Lecture 2 – Theory for the Lasso: Prediction

This lecture develops the theoretical foundations for understanding why the Lasso works well for prediction in high-dimensional linear models where $p \gg n$. We start from a simple but powerful algebraic trick — the Basic Inequality — and progressively build up to the main result: an oracle inequality showing that the Lasso's prediction error is nearly as good as if we had known the relevant variables in advance. Along the way, we encounter the key ideas of controlling the "noise term" via the set $\mathcal{T}$, and the compatibility condition, which captures what the design matrix $X$ needs to satisfy.

1. The Setup: High-Dimensional Linear Model & the Lasso

We work with the standard linear model in matrix form:

Y = X\beta^0 + \varepsilon, \quad \varepsilon \sim \mathcal{N}(0, \sigma^2 I_n)

Here $Y$ is the $n \times 1$ response vector, $X$ is the $n \times p$ design matrix (fixed), and $\beta^0 \in \mathbb{R}^p$ is the true (unknown) parameter vector. Crucially, we allow $p \gg n$: many more variables than observations.

When $p > n$, the ordinary least squares (OLS) estimator is not unique and will heavily overfit. The Lasso regularises by adding an $\ell_1$-penalty:

Definition — The Lasso Estimator

$$\hat{\beta}(\lambda) = \arg\min_{\beta} \left\{ \frac{\|Y - X\beta\|_2^2}{n} + \lambda \|\beta\|_1 \right\}$$

where $\|\beta\|_1 = \sum_{j=1}^p |\beta_j|$ and $\lambda \geq 0$ is the regularisation (tuning) parameter.

The $\ell_1$-penalty does two things simultaneously: it shrinks coefficients (pulling them toward zero) and selects variables (setting some coefficients to exactly zero). This is the origin of the name: Least Absolute Shrinkage and Selection Operator.

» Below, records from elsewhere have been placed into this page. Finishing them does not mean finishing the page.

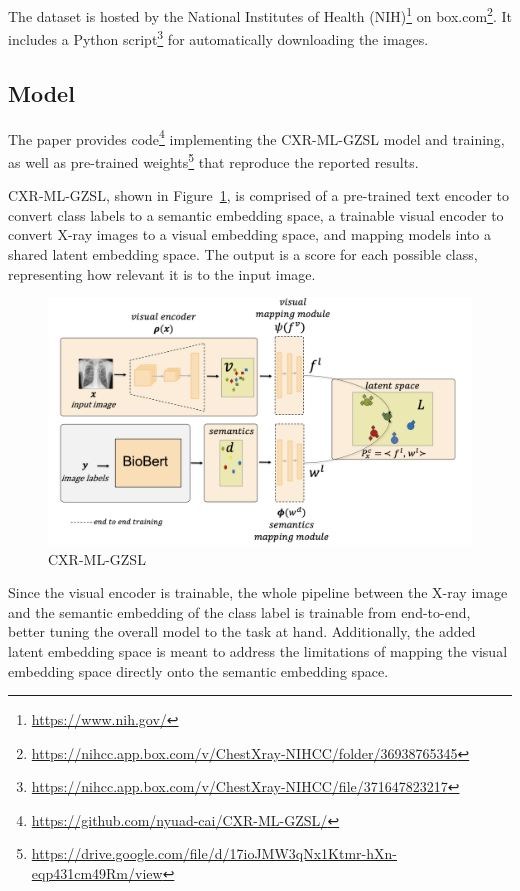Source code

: \documentclass[letterpaper]{article} %
\begin{document}
The dataset is hosted by the National Institutes of Health (NIH)\footnote{\url{https://www.nih.gov/}} on box.com\footnote{\url{https://nihcc.app.box.com/v/ChestXray-NIHCC/folder/36938765345}}. It includes a Python script\footnote{\url{https://nihcc.app.box.com/v/ChestXray-NIHCC/file/371647823217}} for automatically downloading the images.

\subsection{Model}

The paper provides code\footnote{\url{https://github.com/nyuad-cai/CXR-ML-GZSL/}} implementing the CXR-ML-GZSL model and training, as well as pre-trained weights\footnote{\url{https://drive.google.com/file/d/17ioJMW3qNx1Ktmr-hXn-eqp431cm49Rm/view}} that reproduce the reported results. 

CXR-ML-GZSL, shown in Figure~\ref{fig:model}, is comprised of a pre-trained text encoder to convert class labels to a semantic embedding space, a trainable visual encoder to convert X-ray images to a visual embedding space, and mapping models into a shared latent embedding space. The output is a score for each possible class, representing how relevant it is to the input image.

\begin{figure}[h!]
\centering
\includegraphics[width=0.9\columnwidth]{model.png}
\caption{CXR-ML-GZSL \cite{hayat2021multilabel}}
\label{fig:model}
\end{figure}

Since the visual encoder is trainable, the whole pipeline between the X-ray image and the semantic embedding of the class label is trainable from end-to-end, better tuning the overall model to the task at hand. Additionally, the added latent embedding space is meant to address the limitations of mapping the visual embedding space directly onto the semantic embedding space.
\end{document}
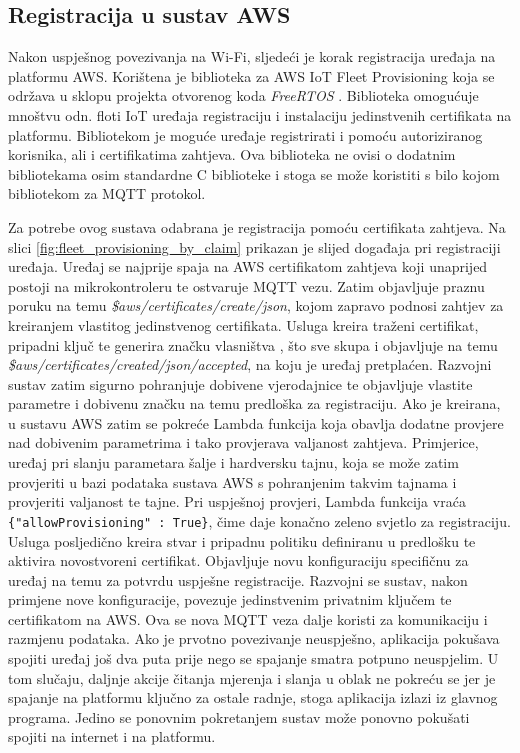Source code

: \subsection{Registracija u sustav AWS}

Nakon uspješnog povezivanja na Wi-Fi, sljedeći je korak registracija uređaja na platformu AWS. Korištena je biblioteka za AWS IoT Fleet Provisioning koja se održava u sklopu projekta otvorenog koda \textit{FreeRTOS} \cite{fleet_prov_sdk}. Biblioteka omogućuje mnoštvu odn. floti IoT uređaja registraciju i instalaciju jedinstvenih certifikata na platformu. Bibliotekom je moguće uređaje registrirati i pomoću autoriziranog korisnika, ali i certifikatima zahtjeva. Ova biblioteka ne ovisi o dodatnim bibliotekama osim standardne C biblioteke i stoga se može koristiti s bilo kojom bibliotekom za MQTT protokol.

Za potrebe ovog sustava odabrana je registracija pomoću certifikata zahtjeva. Na slici \ref{fig:fleet_provisioning_by_claim} prikazan je slijed događaja pri registraciji uređaja. Uređaj se najprije spaja na AWS certifikatom zahtjeva koji unaprijed postoji na mikrokontroleru te ostvaruje MQTT vezu. Zatim objavljuje praznu poruku na temu \textit{\$aws/certificates/create/json}, kojom zapravo podnosi zahtjev za kreiranjem vlastitog jedinstvenog certifikata. Usluga kreira traženi certifikat, pripadni ključ te generira značku vlasništva , što sve skupa i objavljuje na temu \textit{\$aws/certificates/created/json/accepted}, na koju je uređaj pretplaćen. Razvojni sustav zatim sigurno pohranjuje dobivene vjerodajnice te objavljuje vlastite parametre i dobivenu značku na temu predloška za registraciju. Ako je kreirana, u sustavu AWS zatim se pokreće Lambda funkcija koja obavlja dodatne provjere nad dobivenim parametrima i tako provjerava valjanost zahtjeva. Primjerice, uređaj pri slanju parametara šalje i hardversku tajnu, koja se može zatim provjeriti u bazi podataka sustava AWS s pohranjenim takvim tajnama i provjeriti valjanost te tajne. Pri uspješnoj provjeri, Lambda funkcija vraća \lstinline|{"allowProvisioning" : True}|, čime daje konačno zeleno svjetlo za registraciju. Usluga posljedično kreira stvar i pripadnu politiku definiranu u predlošku te aktivira novostvoreni certifikat. Objavljuje novu konfiguraciju specifičnu za uređaj na temu za potvrdu uspješne registracije. Razvojni se sustav, nakon primjene nove konfiguracije, povezuje jedinstvenim privatnim ključem te certifikatom na AWS. Ova se nova MQTT veza dalje koristi za komunikaciju i razmjenu podataka. Ako je prvotno povezivanje neuspješno, aplikacija pokušava spojiti uređaj još dva puta prije nego se spajanje smatra potpuno neuspjelim. U tom slučaju, daljnje akcije čitanja mjerenja i slanja u oblak ne pokreću se jer je spajanje na platformu ključno za ostale radnje, stoga aplikacija izlazi iz glavnog programa. Jedino se ponovnim pokretanjem sustav može ponovno pokušati spojiti na internet i na platformu. 

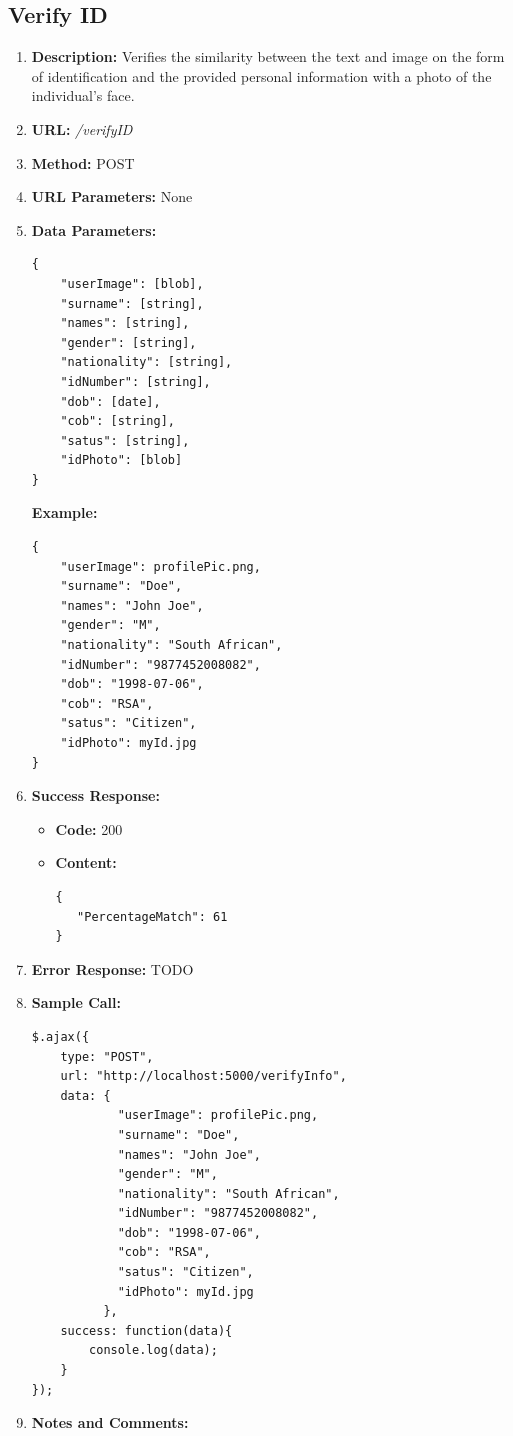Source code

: \documentclass{article}
\begin{document}
\subsection{Verify ID}
\begin{enumerate}
	\item \textbf{Description:} Verifies the similarity between the text and image on the form of identification and the provided personal information with a photo of the individual's face.
	\item \textbf{URL:} \textit{/verifyID}
	\item \textbf{Method:} POST
	\item \textbf{URL Parameters:} None
	\item \textbf{Data Parameters:}

	\begin{lstlisting}
{
    "userImage": [blob],
    "surname": [string],
    "names": [string],
    "gender": [string],
    "nationality": [string],
    "idNumber": [string],
    "dob": [date],
    "cob": [string],
    "satus": [string],
    "idPhoto": [blob]
}
	\end{lstlisting}

	\textbf{Example:}

	\begin{lstlisting}
{   
    "userImage": profilePic.png,
    "surname": "Doe",
    "names": "John Joe",
    "gender": "M",
    "nationality": "South African",
    "idNumber": "9877452008082",
    "dob": "1998-07-06",
    "cob": "RSA",
    "satus": "Citizen",
    "idPhoto": myId.jpg
}
	\end{lstlisting}
	
	\item \textbf{Success Response:} 
		\begin{itemize}
			\item \textbf{Code:} 200
			\item \textbf{Content:}
			\begin{lstlisting}
{
   "PercentageMatch": 61
}
			\end{lstlisting}
		\end{itemize}
		\item \textbf{Error Response:} TODO
		\item \textbf{Sample Call:}
		\begin{lstlisting}
$.ajax({
    type: "POST",
    url: "http://localhost:5000/verifyInfo",
    data: {
            "userImage": profilePic.png,
            "surname": "Doe",
            "names": "John Joe",
            "gender": "M",
            "nationality": "South African",
            "idNumber": "9877452008082",
            "dob": "1998-07-06",
            "cob": "RSA",
            "satus": "Citizen",
            "idPhoto": myId.jpg
          },
    success: function(data){
        console.log(data);
    }
});
		\end{lstlisting}
		\item \textbf{Notes and Comments:}
\end{enumerate}
\end{document}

1.1 Why $\ell_1$ gives sparsity — geometric intuition

The Lasso is equivalent to the constrained problem: minimise $\|Y - X\beta\|_2^2/n$ subject to $\|\beta\|_1 \leq R$ (with a data-dependent mapping between $\lambda$ and $R$). Geometrically, the $\ell_1$-ball in $\mathbb{R}^p$ has corners that lie on the coordinate axes. The contour lines of the squared loss will typically first touch the $\ell_1$-ball at one of these corners, which corresponds to some coefficients being exactly zero.

Compare this with Ridge regression, which uses the $\ell_2$-penalty $\|\beta\|_2^2$. The $\ell_2$-ball is smooth (a sphere) — its contours have no corners — so Ridge shrinks coefficients toward zero but never sets them exactly to zero.

Example — Orthonormal Design (Soft-Thresholding)

When the design is orthonormal ($X^TX/n = I$), the Lasso has an explicit closed-form solution: $$\hat{\beta}_j(\lambda) = \text{sign}(Z_j)(|Z_j| - \lambda/2)_+, \quad Z_j = (X^TY)_j/n = \hat{\beta}_{OLS,j}$$ This is the soft-thresholding operator $g_{\lambda/2}(z) = \text{sign}(z)(|z| - \lambda)_+$. It shrinks OLS estimates toward zero and sets small ones exactly to zero.

Intuition: if the OLS estimate for a variable is too small (below the threshold $\lambda/2$), the Lasso concludes the signal is indistinguishable from noise and kills it. Coefficients above the threshold survive but are shrunk — this introduces bias.

1.2 Key notation and the active set

We define the active set $S_0 = \{j : \beta^0_j \neq 0\}$ with sparsity index $s_0 = |S_0|$. For a parameter vector $\beta$, we write $\beta_{S_0}$ for the components in $S_0$ and $\beta_{S_0^c}$ for those outside it. The Gram matrix is $\hat{\Sigma} = X^TX/n$.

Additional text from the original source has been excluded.